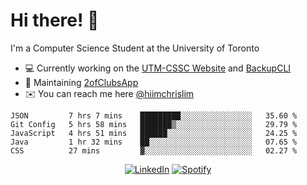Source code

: # Hi there! 👋
I'm a Computer Science Student at the University of Toronto

- 💻 Currently working on the [UTM-CSSC Website](https://github.com/UTM-CSSC) and [BackupCLI](https://github.com/BackupHub/BackupCLI)
- 🔨 Maintaining [2ofClubsApp](https://github.com/2ofClubsApp)
- ✉️ You can reach me here [@hiimchrislim](mailto:hello@hiimchrislim.co)

<!--START_SECTION:waka-->
```text
JSON         7 hrs 7 mins    █████████░░░░░░░░░░░░░░░░   35.60 % 
Git Config   5 hrs 58 mins   ███████▒░░░░░░░░░░░░░░░░░   29.79 % 
JavaScript   4 hrs 51 mins   ██████░░░░░░░░░░░░░░░░░░░   24.25 % 
Java         1 hr 32 mins    ██░░░░░░░░░░░░░░░░░░░░░░░   07.65 % 
CSS          27 mins         ▓░░░░░░░░░░░░░░░░░░░░░░░░   02.27 % 
```
<!--END_SECTION:waka-->

<div align="center">
<a href="https://www.linkedin.com/in/hiimchrislim" target="_blank"><img src="https://img.shields.io/badge/LinkedIn-%230077B5.svg?&style=flat-square&logo=linkedin&logoColor=white" alt="LinkedIn"></a>
<a href="https://open.spotify.com/user/clim1231" target="_blank"><img src="https://img.shields.io/badge/Spotify-%231ED760.svg?&style=flat-square&logo=spotify&logoColor=white" alt="Spotify"></a>

</div>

##########

Work required | Output the data above exactly; pictures do not belong in the copy.

Task result |
Source code

: # Hi there! 👋
I'm a Computer Science Student at the University of Toronto

- 💻 Currently working on the [UTM-CSSC Website](https://github.com/UTM-CSSC) and [BackupCLI](https://github.com/BackupHub/BackupCLI)
- 🔨 Maintaining [2ofClubsApp](https://github.com/2ofClubsApp)
- ✉️ You can reach me here [@hiimchrislim](mailto:hello@hiimchrislim.co)

<!--START_SECTION:waka-->
```text
JSON         7 hrs 7 mins    █████████░░░░░░░░░░░░░░░░   35.60 % 
Git Config   5 hrs 58 mins   ███████▒░░░░░░░░░░░░░░░░░   29.79 % 
JavaScript   4 hrs 51 mins   ██████░░░░░░░░░░░░░░░░░░░   24.25 % 
Java         1 hr 32 mins    ██░░░░░░░░░░░░░░░░░░░░░░░   07.65 % 
CSS          27 mins         ▓░░░░░░░░░░░░░░░░░░░░░░░░   02.27 % 
```
<!--END_SECTION:waka-->

<div align="center">
<a href="https://www.linkedin.com/in/hiimchrislim" target="_blank"><img src="https://img.shields.io/badge/LinkedIn-%230077B5.svg?&style=flat-square&logo=linkedin&logoColor=white" alt="LinkedIn"></a>
<a href="https://open.spotify.com/user/clim1231" target="_blank"><img src="https://img.shields.io/badge/Spotify-%231ED760.svg?&style=flat-square&logo=spotify&logoColor=white" alt="Spotify"></a>

</div>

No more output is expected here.